Rumford’s workmen renovated so many smoking fuelwasters in England that a new word entered the language. His wealthy customers didn’t just have their fireplaces improved, they had them “rumfordized.” Once you know the principles, you can rumfordize your own fireplace. Fireboxes are not structurally connected to the masonry of the chimney, so you can tear out an unsatisfactory one and replace it easily.
Materials
For this job you’ll need clean sand and water, masonry cement for the rubble fill behind the new firebox, firebricks and fireclay to join them. Experience provides the best way to judge just how much of each you will need for a specific project. For a fireplace 24 in. wide and 30 in. tall, I used 84 firebricks ( 2 1/4 in. by 4 1/2 in. by 9 in. each), along with 1/4 yard of sand and 2 sacks of cement. You can buy clean sand by the fraction of a yard at most lumberyards.

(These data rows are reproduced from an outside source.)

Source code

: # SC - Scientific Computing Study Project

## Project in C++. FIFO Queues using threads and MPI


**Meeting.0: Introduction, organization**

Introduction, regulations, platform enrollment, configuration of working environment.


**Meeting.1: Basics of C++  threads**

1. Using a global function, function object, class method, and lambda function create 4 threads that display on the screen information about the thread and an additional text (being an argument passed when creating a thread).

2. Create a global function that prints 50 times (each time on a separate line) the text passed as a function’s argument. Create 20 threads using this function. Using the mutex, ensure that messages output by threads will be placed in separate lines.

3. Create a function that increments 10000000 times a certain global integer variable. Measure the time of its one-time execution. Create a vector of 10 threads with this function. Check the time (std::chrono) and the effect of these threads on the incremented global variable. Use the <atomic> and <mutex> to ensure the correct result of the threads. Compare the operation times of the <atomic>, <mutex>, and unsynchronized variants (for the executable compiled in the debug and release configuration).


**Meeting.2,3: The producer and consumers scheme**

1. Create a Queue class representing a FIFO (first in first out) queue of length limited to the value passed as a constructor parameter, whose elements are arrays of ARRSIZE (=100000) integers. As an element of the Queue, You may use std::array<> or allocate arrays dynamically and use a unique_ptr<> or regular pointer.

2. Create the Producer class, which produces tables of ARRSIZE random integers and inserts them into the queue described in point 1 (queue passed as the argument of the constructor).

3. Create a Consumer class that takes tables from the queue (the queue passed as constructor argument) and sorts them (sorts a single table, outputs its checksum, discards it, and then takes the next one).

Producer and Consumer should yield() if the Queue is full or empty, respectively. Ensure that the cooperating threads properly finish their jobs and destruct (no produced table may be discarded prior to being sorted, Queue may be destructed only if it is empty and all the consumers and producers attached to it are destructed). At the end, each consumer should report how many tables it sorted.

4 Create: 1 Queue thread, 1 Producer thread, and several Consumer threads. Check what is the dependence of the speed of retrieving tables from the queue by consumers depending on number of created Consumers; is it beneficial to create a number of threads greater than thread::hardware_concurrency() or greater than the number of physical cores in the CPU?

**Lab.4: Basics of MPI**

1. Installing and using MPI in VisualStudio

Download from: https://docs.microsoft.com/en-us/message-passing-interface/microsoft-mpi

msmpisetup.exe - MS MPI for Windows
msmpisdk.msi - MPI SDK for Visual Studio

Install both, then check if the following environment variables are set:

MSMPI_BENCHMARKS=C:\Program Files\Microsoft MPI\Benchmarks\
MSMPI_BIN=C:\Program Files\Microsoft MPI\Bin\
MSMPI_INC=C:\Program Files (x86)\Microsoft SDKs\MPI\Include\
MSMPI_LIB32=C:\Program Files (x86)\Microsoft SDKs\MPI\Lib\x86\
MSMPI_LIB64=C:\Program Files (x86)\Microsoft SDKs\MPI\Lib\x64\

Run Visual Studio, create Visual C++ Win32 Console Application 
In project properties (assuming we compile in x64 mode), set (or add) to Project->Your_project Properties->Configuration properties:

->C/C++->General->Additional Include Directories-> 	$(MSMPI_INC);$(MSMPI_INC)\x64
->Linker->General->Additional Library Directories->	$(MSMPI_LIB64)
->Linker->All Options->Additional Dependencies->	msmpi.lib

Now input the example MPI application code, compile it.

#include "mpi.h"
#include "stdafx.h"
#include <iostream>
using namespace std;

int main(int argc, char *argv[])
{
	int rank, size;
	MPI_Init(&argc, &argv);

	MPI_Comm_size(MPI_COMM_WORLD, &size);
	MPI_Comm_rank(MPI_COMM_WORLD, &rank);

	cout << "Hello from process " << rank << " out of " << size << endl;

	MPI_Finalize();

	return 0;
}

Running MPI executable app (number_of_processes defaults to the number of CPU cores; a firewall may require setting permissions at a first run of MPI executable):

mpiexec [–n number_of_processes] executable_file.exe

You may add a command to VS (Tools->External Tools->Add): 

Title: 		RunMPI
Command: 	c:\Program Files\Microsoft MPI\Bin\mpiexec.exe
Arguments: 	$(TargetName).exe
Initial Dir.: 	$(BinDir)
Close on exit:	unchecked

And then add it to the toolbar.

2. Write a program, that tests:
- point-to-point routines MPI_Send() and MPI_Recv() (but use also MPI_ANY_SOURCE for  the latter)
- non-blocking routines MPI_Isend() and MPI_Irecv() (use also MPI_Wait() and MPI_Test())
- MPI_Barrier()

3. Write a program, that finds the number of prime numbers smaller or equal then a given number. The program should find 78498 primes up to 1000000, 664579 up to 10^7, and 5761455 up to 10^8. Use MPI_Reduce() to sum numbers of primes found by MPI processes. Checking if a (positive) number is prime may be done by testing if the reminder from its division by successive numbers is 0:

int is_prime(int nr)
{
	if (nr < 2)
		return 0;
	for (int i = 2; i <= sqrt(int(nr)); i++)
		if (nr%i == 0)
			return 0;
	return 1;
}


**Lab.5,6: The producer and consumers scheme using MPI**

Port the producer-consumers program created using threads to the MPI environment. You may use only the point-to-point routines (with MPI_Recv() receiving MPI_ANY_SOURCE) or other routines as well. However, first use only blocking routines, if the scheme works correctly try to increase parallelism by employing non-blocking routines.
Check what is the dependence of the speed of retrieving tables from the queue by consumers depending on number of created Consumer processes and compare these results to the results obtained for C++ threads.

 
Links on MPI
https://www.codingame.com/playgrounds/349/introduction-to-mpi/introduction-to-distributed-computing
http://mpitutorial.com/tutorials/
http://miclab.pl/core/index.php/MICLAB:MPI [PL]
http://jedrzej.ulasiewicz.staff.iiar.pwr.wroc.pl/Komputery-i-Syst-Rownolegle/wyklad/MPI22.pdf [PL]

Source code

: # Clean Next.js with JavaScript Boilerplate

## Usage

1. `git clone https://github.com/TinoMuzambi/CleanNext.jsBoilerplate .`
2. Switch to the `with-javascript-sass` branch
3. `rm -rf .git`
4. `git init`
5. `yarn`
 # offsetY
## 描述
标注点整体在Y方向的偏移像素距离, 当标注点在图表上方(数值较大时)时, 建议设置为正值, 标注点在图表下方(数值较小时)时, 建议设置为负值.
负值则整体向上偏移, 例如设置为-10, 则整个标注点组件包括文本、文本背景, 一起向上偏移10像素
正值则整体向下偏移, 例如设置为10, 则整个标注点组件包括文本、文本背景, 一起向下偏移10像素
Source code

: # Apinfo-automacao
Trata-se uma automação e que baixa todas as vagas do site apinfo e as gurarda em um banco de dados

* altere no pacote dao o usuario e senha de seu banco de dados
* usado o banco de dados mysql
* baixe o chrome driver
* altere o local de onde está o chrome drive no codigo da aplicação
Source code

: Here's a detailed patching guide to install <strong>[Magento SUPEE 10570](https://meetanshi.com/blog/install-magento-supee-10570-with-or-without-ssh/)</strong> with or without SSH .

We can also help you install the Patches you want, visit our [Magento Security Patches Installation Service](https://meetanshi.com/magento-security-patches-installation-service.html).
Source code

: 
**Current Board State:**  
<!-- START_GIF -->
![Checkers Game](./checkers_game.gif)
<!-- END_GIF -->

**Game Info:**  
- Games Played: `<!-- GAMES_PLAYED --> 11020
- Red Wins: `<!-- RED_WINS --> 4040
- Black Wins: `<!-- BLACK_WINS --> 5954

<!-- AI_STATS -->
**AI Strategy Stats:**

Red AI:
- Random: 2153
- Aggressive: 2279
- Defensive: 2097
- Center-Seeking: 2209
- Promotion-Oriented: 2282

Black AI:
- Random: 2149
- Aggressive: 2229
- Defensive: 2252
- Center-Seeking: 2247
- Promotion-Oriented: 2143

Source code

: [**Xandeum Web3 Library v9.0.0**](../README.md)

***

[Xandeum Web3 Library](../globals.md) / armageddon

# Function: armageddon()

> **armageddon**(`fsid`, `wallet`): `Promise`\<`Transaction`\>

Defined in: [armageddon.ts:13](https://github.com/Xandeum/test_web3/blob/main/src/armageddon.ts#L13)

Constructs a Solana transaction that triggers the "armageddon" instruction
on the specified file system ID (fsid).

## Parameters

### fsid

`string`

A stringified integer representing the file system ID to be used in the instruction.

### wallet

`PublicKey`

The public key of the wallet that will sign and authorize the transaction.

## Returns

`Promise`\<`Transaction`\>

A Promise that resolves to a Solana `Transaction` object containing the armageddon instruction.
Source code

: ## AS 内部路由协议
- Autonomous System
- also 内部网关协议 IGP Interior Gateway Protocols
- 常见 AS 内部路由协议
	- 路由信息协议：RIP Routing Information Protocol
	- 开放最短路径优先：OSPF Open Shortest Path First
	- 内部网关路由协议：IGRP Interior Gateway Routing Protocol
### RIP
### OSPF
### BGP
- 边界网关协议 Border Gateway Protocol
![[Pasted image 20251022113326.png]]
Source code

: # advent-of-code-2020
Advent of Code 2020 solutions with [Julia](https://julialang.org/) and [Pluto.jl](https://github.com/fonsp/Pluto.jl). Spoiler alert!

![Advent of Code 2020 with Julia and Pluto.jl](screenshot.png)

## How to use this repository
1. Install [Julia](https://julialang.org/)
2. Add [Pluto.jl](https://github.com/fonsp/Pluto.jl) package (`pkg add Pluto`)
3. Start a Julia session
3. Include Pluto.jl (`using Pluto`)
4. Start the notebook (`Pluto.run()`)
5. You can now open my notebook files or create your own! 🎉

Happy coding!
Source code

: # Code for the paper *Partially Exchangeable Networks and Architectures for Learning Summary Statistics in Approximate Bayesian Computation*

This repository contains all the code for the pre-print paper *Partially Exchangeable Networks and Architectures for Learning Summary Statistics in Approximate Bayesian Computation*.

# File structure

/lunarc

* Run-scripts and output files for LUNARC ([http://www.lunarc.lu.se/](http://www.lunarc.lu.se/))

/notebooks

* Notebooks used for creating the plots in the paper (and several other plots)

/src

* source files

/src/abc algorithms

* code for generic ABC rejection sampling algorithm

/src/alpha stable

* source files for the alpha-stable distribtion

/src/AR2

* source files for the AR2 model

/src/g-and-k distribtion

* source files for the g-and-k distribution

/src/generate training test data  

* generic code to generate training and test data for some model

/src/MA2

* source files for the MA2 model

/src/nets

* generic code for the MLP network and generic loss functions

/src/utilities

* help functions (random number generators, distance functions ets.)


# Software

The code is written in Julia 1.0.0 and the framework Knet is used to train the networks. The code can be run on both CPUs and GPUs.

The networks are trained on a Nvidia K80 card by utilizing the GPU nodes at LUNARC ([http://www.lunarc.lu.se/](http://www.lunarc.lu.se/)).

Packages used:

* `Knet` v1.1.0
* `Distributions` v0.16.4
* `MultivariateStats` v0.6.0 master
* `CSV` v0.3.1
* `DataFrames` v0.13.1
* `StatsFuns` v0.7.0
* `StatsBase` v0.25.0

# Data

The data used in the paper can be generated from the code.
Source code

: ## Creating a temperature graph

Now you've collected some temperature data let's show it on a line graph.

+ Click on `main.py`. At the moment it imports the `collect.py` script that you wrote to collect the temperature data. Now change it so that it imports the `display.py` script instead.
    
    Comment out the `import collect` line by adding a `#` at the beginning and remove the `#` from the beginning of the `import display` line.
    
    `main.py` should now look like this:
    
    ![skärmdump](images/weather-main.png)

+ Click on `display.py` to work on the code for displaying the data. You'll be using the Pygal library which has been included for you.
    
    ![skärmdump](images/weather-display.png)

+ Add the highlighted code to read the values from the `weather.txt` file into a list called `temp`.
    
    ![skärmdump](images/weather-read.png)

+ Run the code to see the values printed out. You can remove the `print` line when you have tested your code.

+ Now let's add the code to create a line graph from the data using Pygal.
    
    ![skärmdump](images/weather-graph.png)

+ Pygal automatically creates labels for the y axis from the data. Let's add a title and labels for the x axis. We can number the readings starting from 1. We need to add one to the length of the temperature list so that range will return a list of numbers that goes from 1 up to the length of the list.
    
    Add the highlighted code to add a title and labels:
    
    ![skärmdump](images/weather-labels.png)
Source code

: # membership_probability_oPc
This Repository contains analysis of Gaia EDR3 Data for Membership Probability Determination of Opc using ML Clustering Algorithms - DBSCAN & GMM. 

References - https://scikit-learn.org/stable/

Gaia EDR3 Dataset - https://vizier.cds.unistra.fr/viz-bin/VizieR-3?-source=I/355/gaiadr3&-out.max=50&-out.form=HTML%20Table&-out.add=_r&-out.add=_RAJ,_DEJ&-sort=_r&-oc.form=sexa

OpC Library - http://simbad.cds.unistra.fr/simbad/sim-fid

There are two kinds of fireclay, premixed and dry. The premixed costs twenty times as much as the dry variety, and can’t be scraped or chipped from the faces of firebricks after it dries. Dry fireclay (available at ceramic supply houses) is sold in 50-lb. sacks, but one sack costs less than a single gallon of premixed.
As for the firebricks, try to buy what you need from the same lot. They will be fired to the same hardness, and there will be fewer small variations in their dimensions. You can find them at masonry supply houses and many lumberyards.